First, I am going to be growing in raised beds and/or large grow bags--20-25 gal.  

My first questions are about soil mixtures.  What do you all put into your soil mixes?  Should I make up a super soil?  

Next, how far apart should I put the plants?  I will probably get 2 or 3 4' x 8' raised beds made this spring.  Can I put 2 plants per bed?  

When do you start plants you are going to put outdoors?  When do you usually put your plants outdoors?
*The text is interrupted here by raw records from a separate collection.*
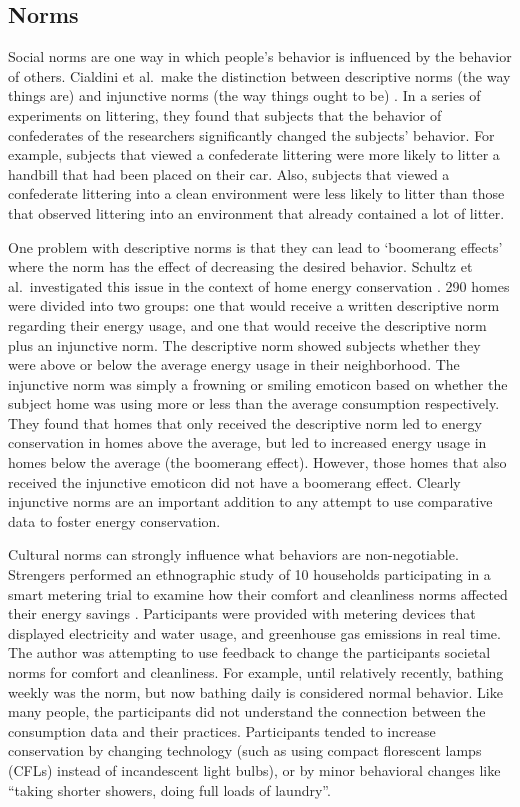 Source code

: \subsection{Norms}
\label{sec:norms}

Social norms are one way in which people's behavior is influenced by the behavior of others. Cialdini et al.\ make the distinction between descriptive norms (the way things are) and injunctive norms (the way things ought to be) \cite{Cialdini90}. In a series of experiments on littering, they found that subjects that the behavior of confederates of the researchers significantly changed the subjects' behavior. For example, subjects that viewed a confederate littering were more likely to litter a handbill that had been placed on their car. Also, subjects that viewed a confederate littering into a clean environment were less likely to litter than those that observed littering into an environment that already contained a lot of litter.

One problem with descriptive norms is that they can lead to `boomerang effects' where the norm has the effect of decreasing the desired behavior. Schultz et al.\ investigated this issue in the context of home energy conservation \cite{Schultz2007SocialNorms}. 290 homes were divided into two groups: one that would receive a written descriptive norm regarding their energy usage, and one that would receive the descriptive norm plus an injunctive norm. The descriptive norm showed subjects whether they were above or below the average energy usage in their neighborhood. The injunctive norm was simply a frowning or smiling emoticon based on whether the subject home was using more or less than the average consumption respectively. They found that homes that only received the descriptive norm led to energy conservation in homes above the average, but led to increased energy usage in homes below the average (the boomerang effect). However, those homes that also received the injunctive emoticon did not have a boomerang effect. Clearly injunctive norms are an important addition to any attempt to use comparative data to foster energy conservation.

Cultural norms can strongly influence what behaviors are non-negotiable. Strengers performed an ethnographic study of 10 households participating in a smart metering trial to examine how their comfort and cleanliness norms affected their energy savings \cite{strengers-comfort-norms-2008}. Participants were provided with metering devices that displayed electricity and water usage, and greenhouse gas emissions in real time. The author was attempting to use feedback to change the participants societal norms for comfort and cleanliness. For example, until relatively recently, bathing weekly was the norm, but now bathing daily is considered normal behavior. Like many people, the participants did not understand the connection between the consumption data and their practices. Participants tended to increase conservation by changing technology (such as using compact florescent lamps (CFLs) instead of incandescent light bulbs), or by minor behavioral changes like ``taking shorter showers, doing full loads of laundry''.

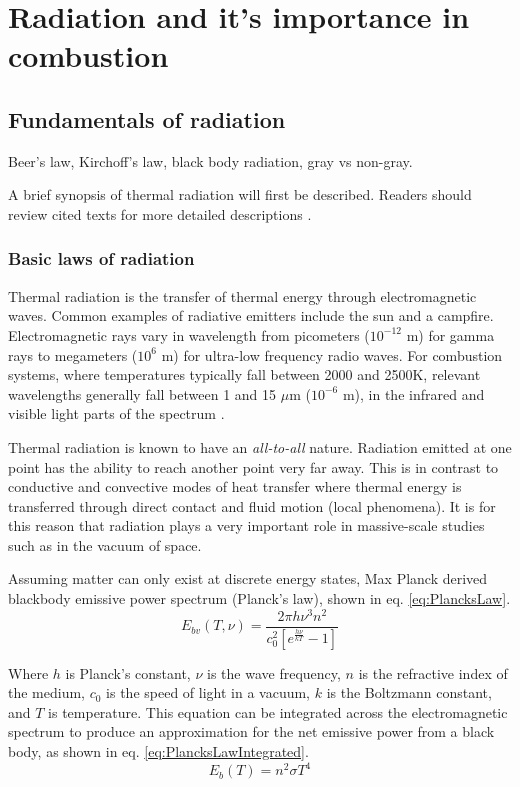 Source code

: \addchapheadtotoc
\chapter{Radiation and it's importance in combustion}\label{chapter:Importance}

\section{Fundamentals of radiation} \label{Sec:FundOfRad}
Beer's law, Kirchoff's law, black body radiation, gray vs non-gray.


A brief synopsis of thermal radiation will first be described. Readers should review cited texts for more detailed descriptions \cite{Howell2010ThermalTransfer,Modest2013RadiativeTransfer}.

\subsection{Basic laws of radiation}
Thermal radiation is the transfer of thermal energy through electromagnetic waves. Common examples of radiative emitters include the sun and a campfire. Electromagnetic rays vary in wavelength from picometers ($10^{-12}$ m) for gamma rays to megameters ($10^6$ m) for ultra-low frequency radio waves. For combustion systems, where temperatures typically fall between 2000 and 2500K, relevant wavelengths generally fall between 1 and 15 $\mu{}$m ($10^{-6}$ m), in the infrared and visible light parts of the spectrum \cite{Liu2020TheFlames}.

Thermal radiation is known to have an \textit{all-to-all} nature. Radiation emitted at one point has the ability to reach another point very far away. 
This is in contrast to conductive and convective modes of heat transfer where thermal energy is transferred through direct contact and fluid motion (local phenomena). 
It is for this reason that radiation plays a very important role in massive-scale studies such as in the vacuum of space.

Assuming matter can only exist at discrete energy states, Max Planck derived blackbody emissive power spectrum (Planck's law), shown in eq. \ref{eq:PlancksLaw}.
\begin{equation}
    E_{bv}(T,\nu{}) = \frac{2\pi{}h\nu{}^3n^2}{c_0^2\left[e^\frac{h\nu{}}{kT}-1\right]}
    \label{eq:PlancksLaw}
\end{equation}

Where $h$ is Planck's constant, $\nu{}$ is the wave frequency, $n$ is the refractive index of the medium, $c_0$ is the speed of light in a vacuum, $k$ is the Boltzmann constant, and $T$ is temperature. This equation can be integrated across the electromagnetic spectrum to produce an approximation for the net emissive power from a black body, as shown in eq. \ref{eq:PlancksLawIntegrated}.
\begin{equation}
    E_b(T) = n^2\sigma{}T^4
    \label{eq:PlancksLawIntegrated}
\end{equation}

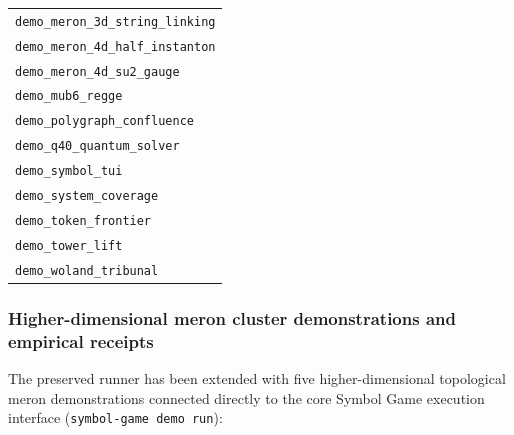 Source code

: \documentclass[
  11pt,
]{article}
\begin{document}
\begin{longtable}[]{@{}l@{}}
\texttt{demo\_\allowbreak{}meron\_\allowbreak{}3d\_\allowbreak{}string\_\allowbreak{}linking} \\
\texttt{demo\_\allowbreak{}meron\_\allowbreak{}4d\_\allowbreak{}half\_\allowbreak{}instanton} \\
\texttt{demo\_\allowbreak{}meron\_\allowbreak{}4d\_\allowbreak{}su2\_\allowbreak{}gauge} \\
\texttt{demo\_\allowbreak{}mub6\_\allowbreak{}regge} \\
\texttt{demo\_\allowbreak{}polygraph\_\allowbreak{}confluence} \\
\texttt{demo\_\allowbreak{}q40\_\allowbreak{}quantum\_\allowbreak{}solver} \\
\texttt{demo\_\allowbreak{}symbol\_\allowbreak{}tui} \\
\texttt{demo\_\allowbreak{}system\_\allowbreak{}coverage} \\
\texttt{demo\_\allowbreak{}token\_\allowbreak{}frontier} \\
\texttt{demo\_\allowbreak{}tower\_\allowbreak{}lift} \\
\texttt{demo\_\allowbreak{}woland\_\allowbreak{}tribunal} \\
\end{longtable}

\subsubsection{Higher-dimensional meron cluster demonstrations and
empirical
receipts}\label{higher-dimensional-meron-cluster-demonstrations-and-empirical-receipts}

The preserved runner has been extended with five higher-dimensional
topological meron demonstrations connected directly to the core Symbol
Game execution interface (\texttt{symbol-\allowbreak{}game demo run}):
\end{document}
I live in a very arid quite hot climate.  I was thinking about trying this wick system for a few plants in grow bags.  https://www.youtube.com/watch?v=JwVOMGDf4y0&t=3s

I will appreciate any words of wisdom from you outdoor growers.  This is basically a new game to me.


----------



## Kraven (Mar 2, 2017)

Good luck and green mojo on your OD THG. Peace


----------



## ston-loc (Mar 2, 2017)

First off you planning to feed synthetic or organic. Have different answers depending on what your plan is. 4x8 bed I'd run two in and amend to go organic. In the containers I'd hand feed, either way organic or synthetic, bottle feed.


----------



## orangesunshine (Mar 3, 2017)

how exciting---i be planning an OD as well---how you feel about light deprivation and getting 2 harvests----if that makes you smile---scrap the beds and go with the pots---organic super soil room on top for amendments with a rezzy to make teas for either---space will be determined by the length of your season---long season = bigger plants---time to put them OD will be determined by the weather, age of the plant, and the # of daylight hours---all dictated by location location location---woooooohoo---game on thg


----------



## zem (Mar 3, 2017)

Hi THG! It sounds like an interesting year ahead  I would say that you can easily fit 2 plants per bed even possibly 4-6 if you tie the plants to lean outwards from the beds. As for the system that is in the video, imo, it is overkill, and does not give that much more advantage than a well regulated drippers system. I would rather keep it simple, focus more on preventing pests and animals and outdoor climate. If it is possible for you, you can make poles from the edges of the beds and place some protection like greenhouse plastic and shading net over them, ime, that will improve your results a lot


----------



## kaotik (Mar 3, 2017)

hard to give advice to a well seasoned experienced grower.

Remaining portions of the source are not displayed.